Exercise brief
Find how many lines in the listing below include the word "theory". Give that number only.
---- Source material
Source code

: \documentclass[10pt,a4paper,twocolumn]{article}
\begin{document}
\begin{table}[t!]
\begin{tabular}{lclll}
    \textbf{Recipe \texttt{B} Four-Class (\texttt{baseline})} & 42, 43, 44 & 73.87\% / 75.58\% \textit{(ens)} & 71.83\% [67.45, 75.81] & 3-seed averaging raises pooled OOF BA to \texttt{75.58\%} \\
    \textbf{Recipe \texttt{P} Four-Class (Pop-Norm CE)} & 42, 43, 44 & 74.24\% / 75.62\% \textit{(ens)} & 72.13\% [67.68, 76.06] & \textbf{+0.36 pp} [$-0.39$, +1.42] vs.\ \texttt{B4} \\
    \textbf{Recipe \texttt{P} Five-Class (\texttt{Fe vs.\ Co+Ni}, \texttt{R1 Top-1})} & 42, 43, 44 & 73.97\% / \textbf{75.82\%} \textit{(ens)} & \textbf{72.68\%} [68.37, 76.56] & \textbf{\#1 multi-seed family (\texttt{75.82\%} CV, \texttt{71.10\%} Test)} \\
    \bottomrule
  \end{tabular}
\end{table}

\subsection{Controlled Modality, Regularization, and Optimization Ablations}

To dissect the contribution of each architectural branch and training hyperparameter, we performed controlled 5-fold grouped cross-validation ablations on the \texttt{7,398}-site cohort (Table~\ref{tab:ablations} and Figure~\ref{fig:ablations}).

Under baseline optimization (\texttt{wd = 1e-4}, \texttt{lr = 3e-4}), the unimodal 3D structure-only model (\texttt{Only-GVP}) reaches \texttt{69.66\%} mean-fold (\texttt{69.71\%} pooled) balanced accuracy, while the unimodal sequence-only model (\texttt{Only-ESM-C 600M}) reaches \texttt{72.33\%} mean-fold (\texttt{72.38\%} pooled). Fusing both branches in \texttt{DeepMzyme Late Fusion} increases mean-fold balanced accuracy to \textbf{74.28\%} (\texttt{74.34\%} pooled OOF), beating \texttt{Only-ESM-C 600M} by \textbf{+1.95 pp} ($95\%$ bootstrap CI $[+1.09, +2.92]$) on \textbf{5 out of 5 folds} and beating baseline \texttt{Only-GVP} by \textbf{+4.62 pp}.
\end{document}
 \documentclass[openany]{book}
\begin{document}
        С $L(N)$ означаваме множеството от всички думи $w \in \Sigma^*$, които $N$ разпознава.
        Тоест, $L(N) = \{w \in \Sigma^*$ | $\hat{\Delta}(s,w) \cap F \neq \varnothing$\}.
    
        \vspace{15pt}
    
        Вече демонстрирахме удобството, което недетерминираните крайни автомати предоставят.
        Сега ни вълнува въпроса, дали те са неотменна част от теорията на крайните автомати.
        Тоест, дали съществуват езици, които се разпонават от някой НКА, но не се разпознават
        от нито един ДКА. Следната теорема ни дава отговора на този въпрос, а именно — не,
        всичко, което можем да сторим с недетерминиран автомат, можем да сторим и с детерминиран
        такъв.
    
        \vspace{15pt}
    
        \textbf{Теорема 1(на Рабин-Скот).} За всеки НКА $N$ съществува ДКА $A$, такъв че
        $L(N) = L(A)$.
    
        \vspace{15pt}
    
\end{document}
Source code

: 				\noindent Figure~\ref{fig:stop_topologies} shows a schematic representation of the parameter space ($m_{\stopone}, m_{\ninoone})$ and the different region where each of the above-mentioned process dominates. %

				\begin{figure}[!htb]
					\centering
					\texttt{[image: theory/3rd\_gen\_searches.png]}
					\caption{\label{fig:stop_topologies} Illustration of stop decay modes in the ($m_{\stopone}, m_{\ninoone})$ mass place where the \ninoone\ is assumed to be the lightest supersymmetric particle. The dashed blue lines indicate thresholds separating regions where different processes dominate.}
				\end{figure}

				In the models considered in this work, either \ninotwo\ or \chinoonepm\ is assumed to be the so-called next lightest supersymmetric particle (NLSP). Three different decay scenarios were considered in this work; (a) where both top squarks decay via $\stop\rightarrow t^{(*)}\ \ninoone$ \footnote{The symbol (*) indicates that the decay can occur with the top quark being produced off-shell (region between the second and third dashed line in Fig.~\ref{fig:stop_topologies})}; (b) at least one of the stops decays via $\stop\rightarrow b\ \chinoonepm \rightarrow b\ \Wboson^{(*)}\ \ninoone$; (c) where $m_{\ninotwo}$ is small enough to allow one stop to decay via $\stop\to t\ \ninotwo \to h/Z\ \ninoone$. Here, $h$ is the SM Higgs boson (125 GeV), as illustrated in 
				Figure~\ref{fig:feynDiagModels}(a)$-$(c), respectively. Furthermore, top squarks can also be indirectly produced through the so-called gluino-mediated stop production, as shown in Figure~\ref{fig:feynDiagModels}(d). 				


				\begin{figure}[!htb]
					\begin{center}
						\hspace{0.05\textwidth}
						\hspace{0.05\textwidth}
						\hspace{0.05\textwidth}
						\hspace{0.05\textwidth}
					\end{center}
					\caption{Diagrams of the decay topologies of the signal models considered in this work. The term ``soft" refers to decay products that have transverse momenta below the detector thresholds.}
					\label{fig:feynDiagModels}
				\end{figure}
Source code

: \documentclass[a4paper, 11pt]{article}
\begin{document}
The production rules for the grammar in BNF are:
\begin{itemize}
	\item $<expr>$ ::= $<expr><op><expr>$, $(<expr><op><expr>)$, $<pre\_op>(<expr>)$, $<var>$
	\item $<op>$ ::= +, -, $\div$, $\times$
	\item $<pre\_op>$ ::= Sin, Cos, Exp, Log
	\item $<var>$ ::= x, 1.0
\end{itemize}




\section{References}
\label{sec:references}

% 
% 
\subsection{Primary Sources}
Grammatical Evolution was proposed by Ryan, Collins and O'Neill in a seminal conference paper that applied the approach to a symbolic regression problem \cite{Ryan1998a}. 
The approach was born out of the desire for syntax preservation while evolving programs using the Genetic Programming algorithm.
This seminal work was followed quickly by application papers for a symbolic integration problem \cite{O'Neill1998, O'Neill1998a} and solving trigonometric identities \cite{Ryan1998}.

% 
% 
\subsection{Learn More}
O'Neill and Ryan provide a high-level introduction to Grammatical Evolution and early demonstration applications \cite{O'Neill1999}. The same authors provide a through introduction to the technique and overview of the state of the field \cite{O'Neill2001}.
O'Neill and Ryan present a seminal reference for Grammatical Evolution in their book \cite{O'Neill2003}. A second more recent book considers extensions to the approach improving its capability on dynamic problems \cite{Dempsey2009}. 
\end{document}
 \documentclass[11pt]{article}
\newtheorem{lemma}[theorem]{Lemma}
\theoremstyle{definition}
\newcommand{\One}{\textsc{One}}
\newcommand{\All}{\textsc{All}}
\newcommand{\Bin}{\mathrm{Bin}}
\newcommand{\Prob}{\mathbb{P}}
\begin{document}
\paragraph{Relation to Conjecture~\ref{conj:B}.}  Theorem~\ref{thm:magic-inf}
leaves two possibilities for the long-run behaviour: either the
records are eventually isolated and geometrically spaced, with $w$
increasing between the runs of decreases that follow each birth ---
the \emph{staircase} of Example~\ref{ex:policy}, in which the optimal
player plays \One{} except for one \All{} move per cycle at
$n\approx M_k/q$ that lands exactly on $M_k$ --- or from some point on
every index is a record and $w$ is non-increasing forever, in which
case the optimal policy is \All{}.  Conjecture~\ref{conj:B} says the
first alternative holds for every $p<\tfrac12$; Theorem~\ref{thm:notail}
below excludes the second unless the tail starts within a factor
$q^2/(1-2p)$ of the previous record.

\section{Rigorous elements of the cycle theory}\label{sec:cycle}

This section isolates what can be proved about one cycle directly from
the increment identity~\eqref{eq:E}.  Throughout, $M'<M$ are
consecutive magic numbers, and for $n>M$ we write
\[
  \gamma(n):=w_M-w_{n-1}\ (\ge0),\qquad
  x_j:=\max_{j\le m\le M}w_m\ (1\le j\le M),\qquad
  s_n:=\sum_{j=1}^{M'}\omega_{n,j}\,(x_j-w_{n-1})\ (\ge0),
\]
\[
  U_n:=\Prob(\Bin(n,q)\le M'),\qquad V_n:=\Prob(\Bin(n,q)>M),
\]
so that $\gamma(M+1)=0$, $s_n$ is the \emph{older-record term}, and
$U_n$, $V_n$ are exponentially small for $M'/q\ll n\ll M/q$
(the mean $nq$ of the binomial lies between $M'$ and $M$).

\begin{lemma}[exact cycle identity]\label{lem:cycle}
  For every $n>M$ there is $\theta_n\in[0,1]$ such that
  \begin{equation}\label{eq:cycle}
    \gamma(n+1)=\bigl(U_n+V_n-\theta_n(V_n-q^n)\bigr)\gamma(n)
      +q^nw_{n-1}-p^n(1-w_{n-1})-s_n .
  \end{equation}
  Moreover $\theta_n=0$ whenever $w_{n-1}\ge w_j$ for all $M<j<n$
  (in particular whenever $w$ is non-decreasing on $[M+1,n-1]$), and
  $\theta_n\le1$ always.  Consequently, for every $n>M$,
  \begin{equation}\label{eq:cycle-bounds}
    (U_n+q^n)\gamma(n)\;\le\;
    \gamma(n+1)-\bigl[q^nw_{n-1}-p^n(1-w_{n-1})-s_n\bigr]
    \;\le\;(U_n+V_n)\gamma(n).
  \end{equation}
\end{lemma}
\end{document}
--------
Solution to this problem
2